Numpy Array: First occurence of N consecutive values smaller than threshold

Question

I have a one-dimensional numpy array - for example,

a = np.array([1, 4, 5, 7, 1, 2, 2, 4, 10])

I would like to obtain the index of the first number for which the N subsequent values are below a certain value x.

In this case, for N=3 and x=3 , I would search for the first number for which the three entries following it were all less than three. This would be a[4] .

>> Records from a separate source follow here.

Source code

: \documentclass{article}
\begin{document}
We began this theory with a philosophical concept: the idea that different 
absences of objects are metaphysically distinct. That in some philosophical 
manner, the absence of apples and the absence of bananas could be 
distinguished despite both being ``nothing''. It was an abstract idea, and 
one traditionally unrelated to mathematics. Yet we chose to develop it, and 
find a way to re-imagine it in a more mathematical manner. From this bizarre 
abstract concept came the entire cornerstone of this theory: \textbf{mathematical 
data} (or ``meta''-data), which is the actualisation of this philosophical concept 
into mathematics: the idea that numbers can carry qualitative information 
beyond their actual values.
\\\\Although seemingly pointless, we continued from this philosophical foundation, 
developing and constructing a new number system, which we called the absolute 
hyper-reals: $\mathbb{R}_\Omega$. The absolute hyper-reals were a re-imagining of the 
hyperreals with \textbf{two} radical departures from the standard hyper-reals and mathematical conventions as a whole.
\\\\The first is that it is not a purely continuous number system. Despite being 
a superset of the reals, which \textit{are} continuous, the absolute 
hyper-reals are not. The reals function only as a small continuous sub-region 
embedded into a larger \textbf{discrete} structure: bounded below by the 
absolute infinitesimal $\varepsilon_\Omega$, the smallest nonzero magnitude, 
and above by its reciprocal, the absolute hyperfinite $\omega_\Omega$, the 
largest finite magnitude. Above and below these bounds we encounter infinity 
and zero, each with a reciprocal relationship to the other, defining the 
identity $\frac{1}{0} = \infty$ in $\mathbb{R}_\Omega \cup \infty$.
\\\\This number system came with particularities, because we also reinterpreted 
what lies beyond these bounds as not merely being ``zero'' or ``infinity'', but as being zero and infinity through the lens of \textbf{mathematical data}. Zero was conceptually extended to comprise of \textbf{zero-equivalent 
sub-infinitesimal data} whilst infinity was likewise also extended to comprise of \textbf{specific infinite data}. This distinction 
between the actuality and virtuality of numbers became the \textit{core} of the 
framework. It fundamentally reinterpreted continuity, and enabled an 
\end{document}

This can easily be implemented by simply iterating through all the values via a for loop, but I was wondering if there any cleaner and more efficient ways of accomplishing this.

Answer 1

Approach #1 :

Here's a vectorized NumPy way -

def start_valid_island(a, thresh, window_size):
    m = a<thresh
    me = np.r_[False,m,False]
    idx = np.flatnonzero(me[:-1]!=me[1:])
    lens = idx[1::2]-idx[::2]
    return idx[::2][(lens >= window_size).argmax()]

Sample runs -

In [44]: a
Out[44]: array([ 1,  4,  5,  7,  1,  2,  2,  4, 10])

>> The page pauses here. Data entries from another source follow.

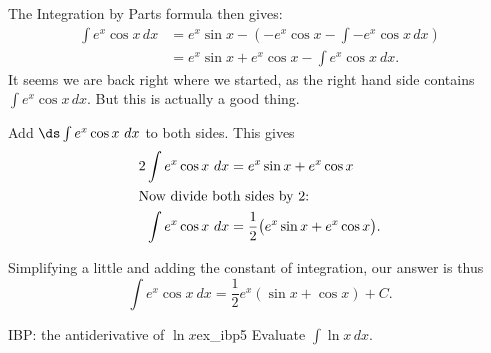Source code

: \begin{solution}
{	The Integration by Parts formula then gives:
	\begin{align*}
	\int e^x\cos x\,dx &= e^x\sin x - \left(-e^x\cos x - \int -e^x\cos x\,dx\right)\\
	&= e^x\sin x+ e^x\cos x - \int e^x\cos x\ dx.
	\end{align*}
	It seems we are back right where we started, as the right hand side contains $\int e^x\cos x\,dx$.  But this is actually a good thing.  
	
	Add $\ds\int e^x\cos x\ dx$ to both sides. This gives 
	\begin{align*}
	2\int e^x\cos x\ dx & = e^x\sin x + e^x\cos x \\
	\intertext{Now divide both sides by 2:}
	\int e^x\cos x\ dx & = \frac{1}{2}\big(e^x\sin x + e^x\cos x\big).
	\end{align*}
	
	Simplifying a little and adding the constant of integration, our answer is thus
	$$\int e^x\cos x\ dx = \frac12e^x\left(\sin x + \cos x\right)+C.$$
	\vskip-15pt
}	
\end{solution}	
								
								
\begin{example}{IBP: the antiderivative of $\ln x$}{ex_ibp5}
{Evaluate $\displaystyle \int \ln x\,dx$.}	
\end{example}									
								
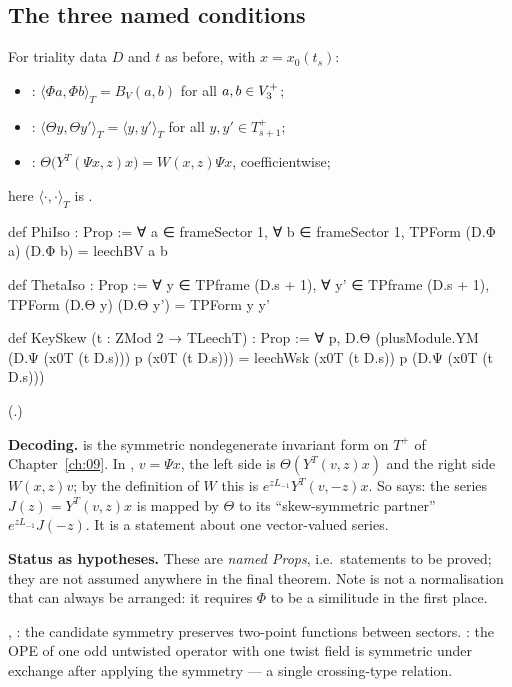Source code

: \subsection{The three named conditions}

\begin{definition}\label{ch14:def:iso}
For triality data $D$ and $t$ as before, with $x=x_0(t_s)$:
\begin{itemize}
\item {}: $\langle\Phi a,\Phi b\rangle_T=B_V(a,b)$ for all $a,b\in V_3^{+}$;
\item {}: $\langle\Theta y,\Theta y'\rangle_T=\langle y,y'\rangle_T$ for all $y,y'\in T_{s+1}^+$;
\item {}: $\Theta\bigl(Y^T(\Psi x,z)x\bigr)=W(x,z)\Psi x$, coefficientwise;
\end{itemize}
here $\langle\cdot,\cdot\rangle_T$ is .
\end{definition}
\begin{leancode}
def PhiIso : Prop :=
  ∀ a ∈ frameSector 1, ∀ b ∈ frameSector 1, TPForm (D.Φ a) (D.Φ b) = leechBV a b

def ThetaIso : Prop :=
  ∀ y ∈ TPframe (D.s + 1), ∀ y' ∈ TPframe (D.s + 1), TPForm (D.Θ y) (D.Θ y') = TPForm y y'

def KeySkew (t : ZMod 2 → TLeechT) : Prop :=
  ∀ p, D.Θ (plusModule.YM (D.Ψ (x0T (t D.s))) p (x0T (t D.s)))
    = leechWsk (x0T (t D.s)) p (D.Ψ (x0T (t D.s)))
\end{leancode}
(.)

\begin{dictionary}
\textbf{Decoding.}   is the symmetric nondegenerate invariant form on $T^+$ of
Chapter~\ref{ch:09}.  In , $v=\Psi x$, the left side is $\Theta(Y^T(v,z)x)$ and the right
side $W(x,z)v$; by the definition of $W$ this is $e^{zL_{-1}}Y^T(v,-z)x$.  So  says: the
series $J(z)=Y^T(v,z)x$ is mapped by $\Theta$ to its ``skew-symmetric partner''
$e^{zL_{-1}}J(-z)$.  It is a statement about one vector-valued series.

\textbf{Status as hypotheses.}  These are \emph{named Props}, i.e.\ statements to be proved; they are
not assumed anywhere in the final theorem.  Note  is not a normalisation that can always be
arranged: it requires $\Phi$ to be a similitude in the first place.
\end{dictionary}
\begin{physics}
, : the candidate symmetry preserves two-point functions between sectors. : the OPE of one odd untwisted operator with one twist field is symmetric under exchange after applying the symmetry — a single crossing-type relation.
\end{physics}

In [45]: start_valid_island(a, thresh=3, window_size=3)
Out[45]: 4

In [46]: a[:3] = 1

In [47]: start_valid_island(a, thresh=3, window_size=3)
Out[47]: 0

Approach #2 :

With SciPy's binary-erosion -

from scipy.ndimage.morphology import binary_erosion

def start_valid_island_v2(a, thresh, window_size):
    m = a<thresh
    k = np.ones(window_size,dtype=bool)
    return binary_erosion(m,k,origin=-(window_size//2)).argmax()

Approach #3 :

To complete the set , here's a loopy one based on short-ciruiting and using the efficiency of numba -

from numba import njit

@njit
def start_valid_island_v3(a, thresh, window_size):
    n = len(a)
    out = None
    for i in range(n-window_size+1):
        found = True
        for j in range(window_size):
            if a[i+j]>=thresh:
                found = False
                break
        if found:
            out = i
            break
    return out

Timings -

In [142]: np.random.seed(0)
     ...: a = np.random.randint(0,10,(100000000))

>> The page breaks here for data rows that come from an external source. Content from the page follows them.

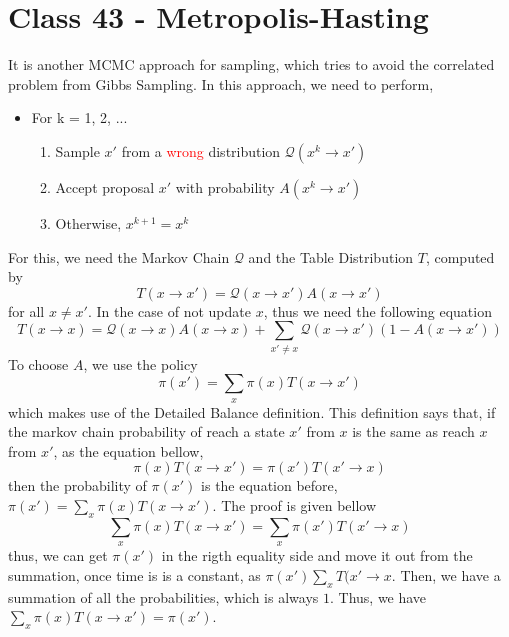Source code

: \documentclass{article}
\begin{document}
\section{Class 43 - Metropolis-Hasting}
It is another MCMC approach for sampling, which tries to avoid the correlated problem from Gibbs Sampling. In this approach, we need to perform,
\begin{itemize}
    \item For k = 1, 2, ... \begin{enumerate}
        \item Sample $x'$ from a \textcolor{red}{wrong} distribution $\mathcal{Q}(x^k \rightarrow x')$
        \item Accept proposal $x'$ with probability $A(x^k \rightarrow x')$
        \item Otherwise, $x^{k+1} = x^k$
    \end{enumerate}
\end{itemize}
For this, we need the Markov Chain $\mathcal{Q}$ and the Table Distribution $T$, computed by
\begin{equation}
    T(x \rightarrow x') = \mathcal{Q}(x \rightarrow x')A(x \rightarrow x')
\end{equation}
for all $x \neq x'$. In the case of not update $x$, thus we need the following equation
\begin{equation}
    T(x \rightarrow x) = \mathcal{Q}(x \rightarrow x)A(x \rightarrow x) + \sum_{x'\neq x} \mathcal{Q}(x \rightarrow x')(1 - A(x \rightarrow x'))
\end{equation}
To choose $A$, we use the policy
\begin{equation}
    \pi(x') = \sum_x \pi(x)T(x\rightarrow x')
\end{equation}
which makes use of the Detailed Balance definition. This definition says that, if the markov chain probability of reach a state $x'$ from $x$ is the same as reach $x$ from $x'$, as the equation bellow,
\begin{equation}
    \pi(x)T(x \rightarrow x') = \pi(x')T(x' \rightarrow x)
\end{equation}
then the probability of $\pi(x')$ is the equation before, $\pi(x') = \sum_x \pi(x)T(x\rightarrow x')$. The proof is given bellow
\begin{equation}
    \sum_x \pi(x)T(x\rightarrow x') = \sum_x \pi(x')T(x'\rightarrow x)
\end{equation}
thus, we can get $\pi(x')$ in the rigth equality side and move it out from the summation, once time is is a constant, as $\pi(x') \sum_x T(x'\rightarrow x$. Then, we have a summation of all the probabilities, which is always $1$. Thus, we have $\sum_x \pi(x)T(x\rightarrow x') =  \pi(x')$.
\end{document}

In [145]: %timeit start_valid_island(a, thresh=3, window_size=3)
1 loop, best of 3: 810 ms per loop

In [146]: %timeit start_valid_island_v2(a, thresh=3, window_size=3)
1 loop, best of 3: 1.27 s per loop

In [147]: %timeit start_valid_island_v3(a, thresh=3, window_size=3)
1000000 loops, best of 3: 608 ns per loop

Answer 2

Try it like this, will return None if no number matches the condition:

def func(a, n, x):
    for i, e in enumerate(a):
        nextN = a[i+1:i+n+1]
        if len(nextN) < n:
            return None
        elif all([j < x for j in nextN]):
            return e

Answer 3

For what it is worth, this is how to do it in vanilla-python .

a = [1,4,5,7,1,2,2,4,10]

res = next(i for i in range(len(a)-3) if all(j<3 for j in a[i:i+3]))
print(res)  # 4

Probably most Numpy solutions are going to be faster though.

Also note that the above will throw StopIteration if no solution can be found, so consider wrapping it up in a try -block.